EXERCISE DIRECTIONS
Can you restate the lines of the entries below, word for word, from the first one through the line that includes "a avaliação heurística."?

SOURCE RECORDS
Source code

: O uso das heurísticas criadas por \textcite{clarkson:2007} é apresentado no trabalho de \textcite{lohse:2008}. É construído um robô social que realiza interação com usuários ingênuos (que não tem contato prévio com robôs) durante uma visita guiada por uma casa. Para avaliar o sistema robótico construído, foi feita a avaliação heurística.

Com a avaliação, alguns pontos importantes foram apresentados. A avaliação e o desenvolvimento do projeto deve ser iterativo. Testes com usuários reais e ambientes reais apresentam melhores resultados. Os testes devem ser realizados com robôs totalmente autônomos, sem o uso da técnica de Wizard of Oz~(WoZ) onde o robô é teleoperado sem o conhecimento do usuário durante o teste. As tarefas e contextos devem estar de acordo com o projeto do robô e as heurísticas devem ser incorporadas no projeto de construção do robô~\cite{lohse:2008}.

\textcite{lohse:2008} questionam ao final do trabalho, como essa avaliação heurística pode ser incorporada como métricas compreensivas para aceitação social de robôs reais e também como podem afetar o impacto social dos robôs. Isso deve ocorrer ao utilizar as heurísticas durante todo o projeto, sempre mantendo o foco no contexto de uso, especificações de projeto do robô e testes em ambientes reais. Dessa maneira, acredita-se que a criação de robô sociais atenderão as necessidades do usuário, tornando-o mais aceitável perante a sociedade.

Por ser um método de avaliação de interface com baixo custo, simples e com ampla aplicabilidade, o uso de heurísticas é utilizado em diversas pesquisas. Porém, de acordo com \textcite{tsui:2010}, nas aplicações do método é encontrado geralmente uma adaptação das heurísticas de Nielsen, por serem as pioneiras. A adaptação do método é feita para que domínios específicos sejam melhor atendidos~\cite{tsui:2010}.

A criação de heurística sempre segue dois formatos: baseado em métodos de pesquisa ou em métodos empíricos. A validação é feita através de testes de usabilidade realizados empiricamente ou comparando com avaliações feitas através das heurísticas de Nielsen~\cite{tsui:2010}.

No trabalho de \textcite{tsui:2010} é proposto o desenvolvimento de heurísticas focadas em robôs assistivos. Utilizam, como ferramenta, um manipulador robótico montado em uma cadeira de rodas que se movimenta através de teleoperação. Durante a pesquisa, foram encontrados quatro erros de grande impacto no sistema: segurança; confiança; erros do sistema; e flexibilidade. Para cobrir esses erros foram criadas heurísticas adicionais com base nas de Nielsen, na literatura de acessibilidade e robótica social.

WRITTEN REPLY
Source code

: O uso das heurísticas criadas por \textcite{clarkson:2007} é apresentado no trabalho de \textcite{lohse:2008}. É construído um robô social que realiza interação com usuários ingênuos (que não tem contato prévio com robôs) durante uma visita guiada por uma casa. Para avaliar o sistema robótico construído, foi feita a avaliação heurística.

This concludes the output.